First of all we have to consider the enormous task of being proficient in the DC/Marvel encyclopedias -- which must be a requirement for any new writer for these giant publications. This is basically an impossible task. Even the most minor characters continually undergo change.
For example, who would have guessed that Jane Grey (from the X-Men) would turn into the Phoenix?
Who would have guessed that members of the Justice Society of America would be fit enough to occasionally show up in super-battles, alongside the JLA?
Who would ever imagine that Superman would die but come back no worse for wear?
Who would imagine that Peter Parker would be wed to Mary Jane?
Who would guess that Aquaman would lose his hand and require a hook?
Who would guess that Hal Jordan would be replaced as Earth's protector a couple of times?
Like the writers of other periodicals, comic book writers must continually dig for new, unexpected ways of presenting (some would say exploiting) their characters. They are torn between presenting their characters in a consistent light and, at the same time, in unexpected frames.
If you are an aged follower of comics, you'll realize that all of this is par for the course -- whether embraced or not. For newer readers the inconsistency can be nothing but aggravating.
Sadly, the readers are a mere component in the comic book buying and selling cycle. The writers can only hope that a major shift in character or plot will be accepted by its readership. Some die-hard fans will throw in the towel, simply having had enough of the 90 degree turn of good/bad luck in which their favorite characters find themselves.
Heaven forbid that you are both a DC and Marvel character follower, as the monthly cost will be astronomical. Add in a few independent comics, and you've probably spent well over $100.00 per month exclusively on comic books. In my heyday, I was spending closer to $200.00 per month. Now, the walls of my apartment are reinforced with boxes and boxes of comics. How can I remember inconsistencies when I don't even remember the comics that fill each box? If nothing else I'll be satisfactorily insulated from any radioactive breeze. Scientists say that paper is one of he best insulations.

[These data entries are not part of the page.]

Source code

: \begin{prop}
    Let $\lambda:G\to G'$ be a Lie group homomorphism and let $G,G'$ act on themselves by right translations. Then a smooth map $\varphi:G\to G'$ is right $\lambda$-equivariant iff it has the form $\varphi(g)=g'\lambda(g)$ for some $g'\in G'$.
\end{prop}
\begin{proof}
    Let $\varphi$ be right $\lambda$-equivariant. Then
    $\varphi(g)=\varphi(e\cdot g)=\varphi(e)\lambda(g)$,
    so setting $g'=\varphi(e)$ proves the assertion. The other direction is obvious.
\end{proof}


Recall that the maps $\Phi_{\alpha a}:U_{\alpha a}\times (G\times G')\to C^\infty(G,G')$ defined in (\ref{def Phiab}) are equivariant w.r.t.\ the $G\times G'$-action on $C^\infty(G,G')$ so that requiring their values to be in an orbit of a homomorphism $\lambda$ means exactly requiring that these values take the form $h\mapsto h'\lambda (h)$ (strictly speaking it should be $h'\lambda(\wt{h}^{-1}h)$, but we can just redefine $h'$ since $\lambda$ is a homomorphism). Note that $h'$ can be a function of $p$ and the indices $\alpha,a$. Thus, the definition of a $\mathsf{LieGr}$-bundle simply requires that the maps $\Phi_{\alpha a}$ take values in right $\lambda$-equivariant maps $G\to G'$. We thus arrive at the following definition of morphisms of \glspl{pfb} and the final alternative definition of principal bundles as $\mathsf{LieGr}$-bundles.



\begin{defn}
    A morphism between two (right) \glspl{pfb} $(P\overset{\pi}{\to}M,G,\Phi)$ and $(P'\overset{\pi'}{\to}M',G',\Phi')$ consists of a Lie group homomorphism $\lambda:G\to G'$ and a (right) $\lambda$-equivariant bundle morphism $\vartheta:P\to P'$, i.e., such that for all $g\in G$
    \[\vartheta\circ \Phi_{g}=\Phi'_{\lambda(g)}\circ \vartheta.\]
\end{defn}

But, I do remember that the comic book writers had a penchant for pulling rabbits out of a hat. A character might be saved or destroyed based on some unknown force of physics. I always considered those cheap shots.

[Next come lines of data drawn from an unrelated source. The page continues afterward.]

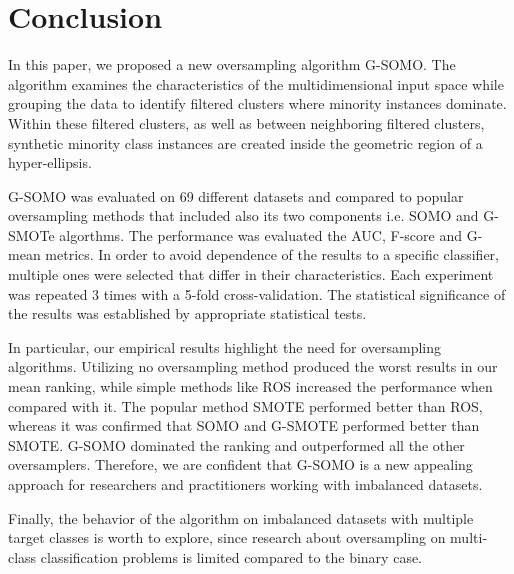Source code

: \documentclass[parskip=full]{scrartcl}
\begin{document}
\section{Conclusion}

In this paper, we proposed a new oversampling algorithm G-SOMO. The algorithm examines the characteristics of the multidimensional input space while grouping the data to identify filtered clusters where minority instances dominate. Within these filtered clusters, as well as between neighboring filtered clusters, synthetic minority class instances are created inside the geometric region of a hyper-ellipsis.

G-SOMO was evaluated on 69 different datasets and compared to popular oversampling methods that included also its two components i.e. SOMO and G-SMOTe algorthms. The performance was evaluated the AUC, F-score and G-mean metrics. In order to avoid dependence of the results to a specific classifier, multiple ones were selected that differ in their characteristics. Each experiment was repeated 3 times with a 5-fold cross-validation. The statistical significance of the results was established by appropriate statistical tests.

In particular, our empirical results highlight the need for oversampling algorithms. Utilizing no oversampling method produced the worst results in our mean ranking, while simple methods like ROS increased the performance when compared with it. The popular method SMOTE performed better than ROS, whereas it was confirmed that SOMO and G-SMOTE performed better than SMOTE. G-SOMO dominated the ranking and outperformed all the other oversamplers. Therefore, we are confident that G-SOMO is a new appealing approach for researchers and practitioners working with imbalanced datasets.

Finally, the behavior of the algorithm on imbalanced datasets with multiple target classes is worth to explore, since research about oversampling on multi-class classification problems is limited compared to the binary case.



\end{document}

To keep Superman interesting, DC had to invent red, blue and other colors of kryptonite. It never mattered that Krypton was possibly galaxies away, yet all of its debris landed her on Earth. Talk about stretching things.
DC even created a square Bizzaro world, a Supergirl, a Krypto, and what was the cat's name? If that weren't enough we had the entire city of Kandor basically imprisoned inside what looks like a a bottle of purified wate.

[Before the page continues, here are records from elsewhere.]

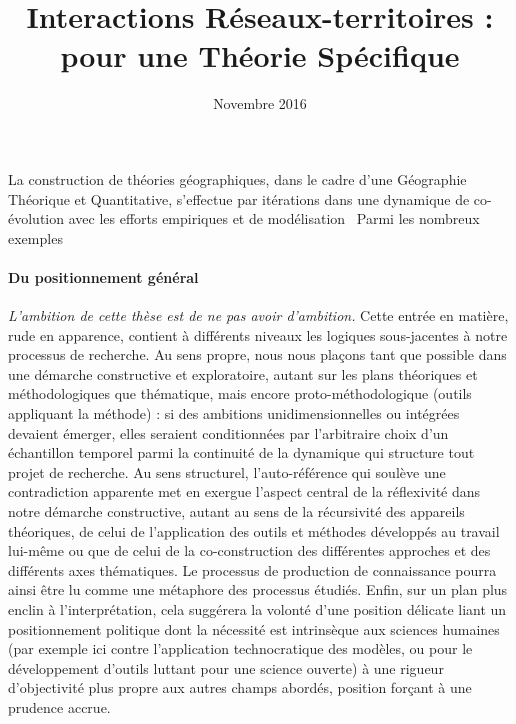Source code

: 




\title{Interactions Réseaux-territoires : pour une Théorie Spécifique}
\author{}
\date{Novembre 2016}


\maketitle

\justify


\begin{abstract}
\end{abstract}





La construction de théories géographiques, dans le cadre d'une Géographie Théorique et Quantitative, s'effectue par itérations dans une dynamique de co-évolution avec les efforts empiriques et de modélisation~\cite{} %
Parmi les nombreux exemples


\paragraph{Du positionnement général}

\emph{L'ambition de cette thèse est de ne pas avoir d'ambition.} Cette entrée en matière, rude en apparence, contient à différents niveaux les logiques sous-jacentes à notre processus de recherche. Au sens propre, nous nous plaçons tant que possible dans une démarche constructive et exploratoire, autant sur les plans théoriques et méthodologiques que thématique, mais encore proto-méthodologique (outils appliquant la méthode) : si des ambitions unidimensionnelles ou intégrées devaient émerger, elles seraient conditionnées par l'arbitraire choix d'un échantillon temporel parmi la continuité de la dynamique qui structure tout projet de recherche. Au sens structurel, l'auto-référence qui soulève une contradiction apparente met en exergue l'aspect central de la réflexivité dans notre démarche constructive, autant au sens de la récursivité des appareils théoriques, de celui de l'application des outils et méthodes développés au travail lui-même ou que de celui de la co-construction des différentes approches et des différents axes thématiques. Le processus de production de connaissance pourra ainsi être lu comme une métaphore des processus étudiés. Enfin, sur un plan plus enclin à l'interprétation, cela suggérera la volonté d'une position délicate liant un positionnement politique dont la nécessité est intrinsèque aux sciences humaines (par exemple ici contre l'application technocratique des modèles, ou pour le développement d'outils luttant pour une science ouverte) à une rigueur d'objectivité plus propre aux autres champs abordés, position forçant à une prudence accrue.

It wasn't enough to just invent it, the writers had to send Superman and Batman inside (under other names) to fight for the cause of justice.
The death of Superman saga was the lowest point for comics, and, thereafter, I started reading a lot of independent stuff. DC's pull for new readers had gone beyond the pale.
We witnessed Bane break Batman's spine. My first reaction was wha... How could the Dark Knight allow himself to be put in such a position? The obvious answer is -- he wouldn't. All that Batman had to do was yank off Bane's addictive face mask (worse than nicotine, I think), and that would be that.
But some editor at DC decided it was time for Batman to be incapacitated...at least for a while. Herein you have the discontinuity and clumsiness of the writers and editors. The Batman within whom I placed my trust would never find himself in such an uncompromising position in the first place. Batman was a character of the shadows, coming forth to deliver a knock-out blow, retreating when the forces were too overwhelming. He was as much magician as expert fighter. The early writers respected this and didn't place Batman in uncompromising positions.
Well, yeah, sure, the whole objective is to sell more copies, but I have to ask: at what price should we (as the readership) and the publisher stretch the integrity of the characters and consistency of their universe?
The other question is just how much respect does DC/Marvel have toward its readership? The more stunts they pull, the more I imagine fans just pulling the plug on this entertaining but increasingly expensive form of diversion.